Numbers first. The Sungrow SG RT series (SG5.0–12RT) provides 2 MPP trackers, each with a MPP voltage range 160–1000 V and max input voltage 1100 V. The SMA Sunny Tripower X (8–10 kW class) carries 3 independent MPP trackers, each rated for ~35 A Isc, with a similar 200–800 V tracking window (derived from). Both inverters claim max efficiency >98.5 %. So far, a draw.
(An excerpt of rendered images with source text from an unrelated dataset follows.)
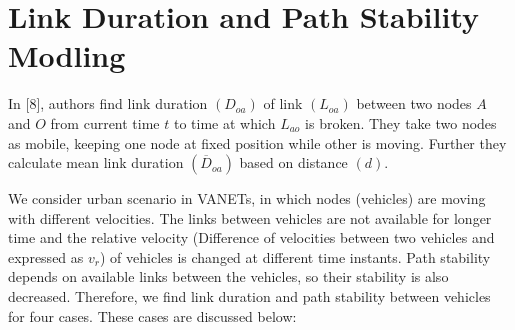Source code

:\documentclass[journal]{IEEEtran}
\begin{document}
\section{Link Duration and Path Stability Modling}
In [8], authors find link duration $(D_{oa})$ of link $(L_{oa})$ between two nodes $A$ and $O$ from current time $t$ to time at which $L_{ao}$ is broken. They take two nodes as mobile, keeping one node at fixed position while other is moving. Further they calculate mean link duration $({\overline{D}_{oa}})$ based on distance $(d)$.

We consider urban scenario in VANETs, in which nodes (vehicles) are moving with different velocities. The links between vehicles are not available for longer time and the relative velocity (Difference of velocities between two vehicles and expressed as $v_r$) of vehicles is changed at different time instants. Path stability depends on available links between the vehicles, so their stability is also decreased. Therefore, we find link duration and path stability between vehicles for four cases. These cases are discussed below:
\end{document}
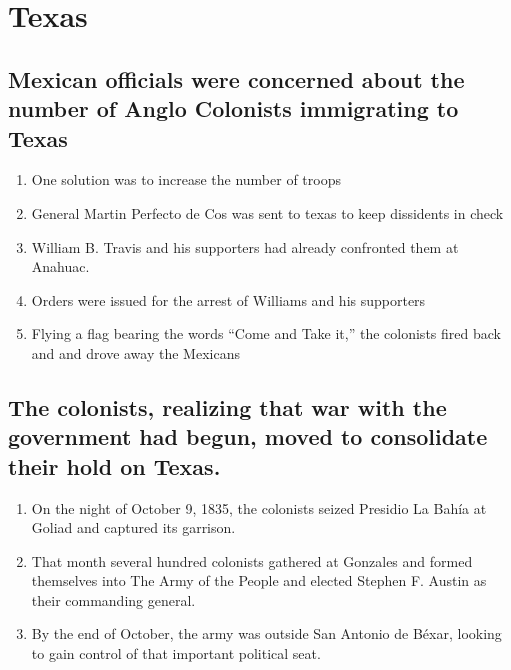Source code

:\documentclass{scrartcl}
\begin{document}
\section{Texas}
\label{sec:org848ef65}
\subsection{Mexican officials were concerned about the number of Anglo Colonists immigrating to Texas}
\label{sec:org6fa8292}
\begin{enumerate}
\item One solution was to increase the number of troops
\item General Martin Perfecto de Cos was sent to texas to keep dissidents in check
\item William B. Travis and his supporters had already confronted them at Anahuac.
\item Orders were issued for the arrest of Williams and his supporters
\item Flying a flag bearing the words “Come and Take it,” the colonists fired
back and and drove away the Mexicans
\end{enumerate}
\subsection{The colonists, realizing that war with the government had begun, moved to consolidate their hold on Texas.}
\label{sec:orgc0ae248}
\begin{enumerate}
\item On the night of October 9, 1835, the colonists seized Presidio La Bahía at Goliad and captured its garrison.
\item That month several hundred colonists gathered at Gonzales and formed
themselves into The Army of the People and elected Stephen F. Austin as
their commanding general.
\item By the end of October, the army was outside San Antonio de Béxar,
looking to gain control of that important political seat.
\end{enumerate}
\end{document}
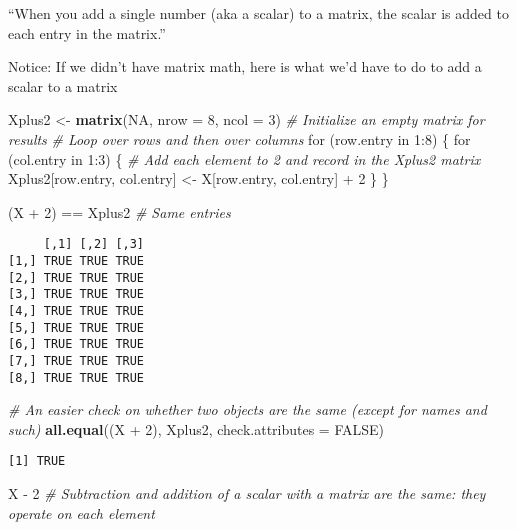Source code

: \documentclass[10pt,]{article}
\newenvironment{Shaded}{\begin{snugshade}}{\end{snugshade}}
\newcommand{\KeywordTok}[1]{\textcolor[rgb]{0.13,0.29,0.53}{\textbf{{#1}}}}
\newcommand{\DataTypeTok}[1]{\textcolor[rgb]{0.13,0.29,0.53}{{#1}}}
\newcommand{\DecValTok}[1]{\textcolor[rgb]{0.00,0.00,0.81}{{#1}}}
\newcommand{\StringTok}[1]{\textcolor[rgb]{0.31,0.60,0.02}{{#1}}}
\newcommand{\CommentTok}[1]{\textcolor[rgb]{0.56,0.35,0.01}{\textit{{#1}}}}
\newcommand{\OtherTok}[1]{\textcolor[rgb]{0.56,0.35,0.01}{{#1}}}
\newcommand{\NormalTok}[1]{{#1}}
\begin{document}
``When you add a single number (aka a scalar) to a matrix, the scalar is
added to each entry in the matrix.''

Notice: If we didn't have matrix math, here is what we'd have to do to
add a scalar to a matrix

\begin{Shaded}
\begin{Highlighting}[]
\NormalTok{Xplus2 <-}\StringTok{ }\KeywordTok{matrix}\NormalTok{(}\OtherTok{NA}\NormalTok{, }\DataTypeTok{nrow =} \DecValTok{8}\NormalTok{, }\DataTypeTok{ncol =} \DecValTok{3}\NormalTok{)  }\CommentTok{# Initialize an empty matrix for results}
\CommentTok{# Loop over rows and then over columns}
\NormalTok{for (row.entry in }\DecValTok{1}\NormalTok{:}\DecValTok{8}\NormalTok{) \{}
    \NormalTok{for (col.entry in }\DecValTok{1}\NormalTok{:}\DecValTok{3}\NormalTok{) \{}
        \CommentTok{# Add each element to 2 and record in the Xplus2 matrix}
        \NormalTok{Xplus2[row.entry, col.entry] <-}\StringTok{ }\NormalTok{X[row.entry, col.entry] +}\StringTok{ }\DecValTok{2}
    \NormalTok{\}}
\NormalTok{\}}

\NormalTok{(X +}\StringTok{ }\DecValTok{2}\NormalTok{) ==}\StringTok{ }\NormalTok{Xplus2  }\CommentTok{# Same entries}
\end{Highlighting}
\end{Shaded}

\begin{verbatim}
     [,1] [,2] [,3]
[1,] TRUE TRUE TRUE
[2,] TRUE TRUE TRUE
[3,] TRUE TRUE TRUE
[4,] TRUE TRUE TRUE
[5,] TRUE TRUE TRUE
[6,] TRUE TRUE TRUE
[7,] TRUE TRUE TRUE
[8,] TRUE TRUE TRUE
\end{verbatim}

\begin{Shaded}
\begin{Highlighting}[]
\CommentTok{# An easier check on whether two objects are the same (except for names and such)}
\KeywordTok{all.equal}\NormalTok{((X +}\StringTok{ }\DecValTok{2}\NormalTok{), Xplus2, }\DataTypeTok{check.attributes =} \OtherTok{FALSE}\NormalTok{)}
\end{Highlighting}
\end{Shaded}

\begin{verbatim}
[1] TRUE
\end{verbatim}

\begin{Shaded}
\begin{Highlighting}[]
\NormalTok{X -}\StringTok{ }\DecValTok{2}  \CommentTok{# Subtraction and addition of a scalar with a matrix are the same: they operate on each element}
\end{Highlighting}
\end{Shaded}
\end{document}
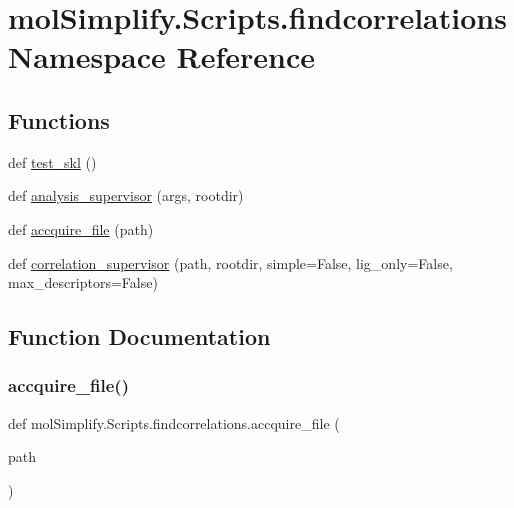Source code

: \hypertarget{namespacemolSimplify_1_1Scripts_1_1findcorrelations}{}\section{mol\+Simplify.\+Scripts.\+findcorrelations Namespace Reference}
\label{namespacemolSimplify_1_1Scripts_1_1findcorrelations}
\subsection*{Functions}
\begin{DoxyCompactItemize}
\item 
def \hyperlink{namespacemolSimplify_1_1Scripts_1_1findcorrelations_a4cf422a7340295d19b9dce9b1cce1765}{test\+\_\+skl} ()
\item 
def \hyperlink{namespacemolSimplify_1_1Scripts_1_1findcorrelations_a6b8c2a6d6a9d3126b6db8dc8cac8cd62}{analysis\+\_\+supervisor} (args, rootdir)
\item 
def \hyperlink{namespacemolSimplify_1_1Scripts_1_1findcorrelations_a951936f3f4c5950a424b71e30700b4e9}{accquire\+\_\+file} (path)
\item 
def \hyperlink{namespacemolSimplify_1_1Scripts_1_1findcorrelations_a395f925222c2a91bf7e19df5cff8850e}{correlation\+\_\+supervisor} (path, rootdir, simple=False, lig\+\_\+only=False, max\+\_\+descriptors=False)
\end{DoxyCompactItemize}


\subsection{Function Documentation}
\mbox{\label{namespacemolSimplify_1_1Scripts_1_1findcorrelations_a951936f3f4c5950a424b71e30700b4e9}} 
\subsubsection{\texorpdfstring{accquire\+\_\+file()}{accquire\_file()}}
{\footnotesize\ttfamily def mol\+Simplify.\+Scripts.\+findcorrelations.\+accquire\+\_\+file (\begin{DoxyParamCaption}\item[{}]{path }\end{DoxyParamCaption})}

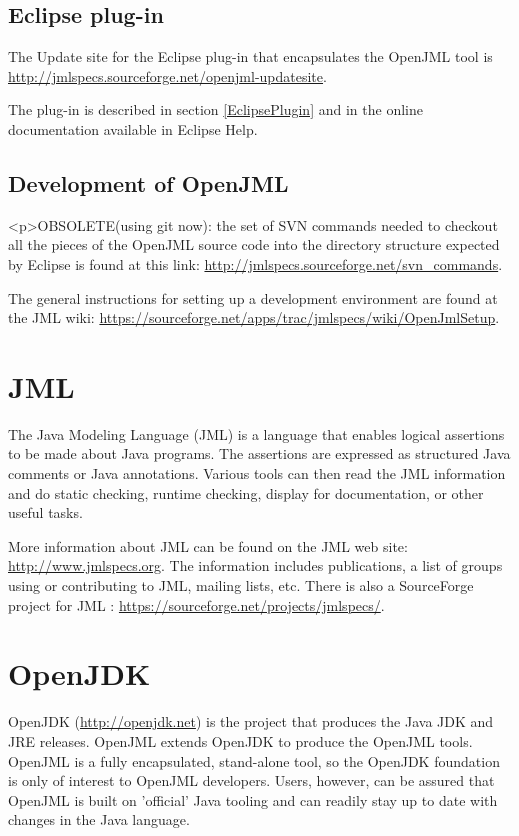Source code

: \subsection{Eclipse plug-in}

The Update site for the Eclipse plug-in that encapsulates the OpenJML tool
is \url{http://jmlspecs.sourceforge.net/openjml-updatesite}.

The plug-in is described in section \ref{EclipsePlugin} and in the online documentation available in Eclipse Help.


\subsection{Development of OpenJML}
\label{Development}


<p>OBSOLETE(using git now): the set of SVN commands needed to checkout all the pieces of the
OpenJML source code into the directory structure expected by Eclipse is found at this link: 
\url{http://jmlspecs.sourceforge.net/svn_commands}.

The general instructions for setting up a development environment are found at the JML wiki: \url{https://sourceforge.net/apps/trac/jmlspecs/wiki/OpenJmlSetup}.



\section{JML}

The Java Modeling Language (JML) is a language that enables logical assertions
to be made about Java programs. The assertions are expressed as structured 
Java comments or Java annotations. Various tools can then read the JML 
information and do static checking, runtime checking, display for documentation,
or other useful tasks.

More information about JML can be found on the JML web site: 
\url{http://www.jmlspecs.org}.
The information includes publications, a list of groups using or contributing to JML, 
mailing lists, etc.
There is also a SourceForge project for JML : \url{https://sourceforge.net/projects/jmlspecs/}.

\section{OpenJDK}

OpenJDK (\url{http://openjdk.net}) is the project that produces the Java JDK and JRE releases.
OpenJML extends OpenJDK to produce the OpenJML tools. OpenJML is a 
fully encapsulated, stand-alone tool, so the OpenJDK foundation is only of interest to OpenJML developers.
Users, however, can be assured that OpenJML is built on 'official' Java tooling and can readily stay up 
to date with changes in the Java language.

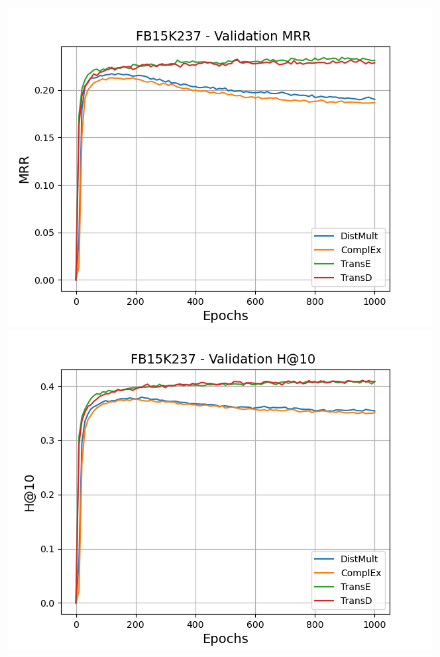 \begin{figure}[H]
    \centering
    \begin{minipage}{.3\textwidth}
      \centering
      \includegraphics[width=\linewidth]{figures/results/pretrain/fb15k237/pretrain_fb15k237_mrrs.png}
    \end{minipage}%
    \begin{minipage}{.3\textwidth}
      \centering
      \includegraphics[width=\linewidth]{figures/results/pretrain/fb15k237/pretrain_fb15k237_hit10.png}
    \end{minipage}
    \begin{minipage}{.3\textwidth}
      \centering

\end{minipage}
\end{figure}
Mechanism — why the number changes the outcome. Two MPPTs mean you can split a PV array into at most two sub-arrays. On an east-west roof, each orientation sees different irradiance profiles. A single tracker per orientation forces all east-facing panels onto one MPPT and all west-facing onto the other — that works fine as long as the two strings are perfectly balanced. But the Sungrow’s 160 V minimum MPPT voltage means that a cold morning with low irradiance on the east side can keep the tracker below its threshold, forcing the inverter to wait until the voltage rises. More critically, if one orientation has partial shading (chimney, vent pipe), the shaded string’s IV curve can have multiple peaks; two trackers cannot isolate sub-sections within that orientation. The SMA inverter’s three trackers let you split the east-facing array into, say, an unshaded sub-string and a shaded sub-string, each with its own MPPT. That extra degree of freedom recovers energy that would otherwise be lost to mismatched panels.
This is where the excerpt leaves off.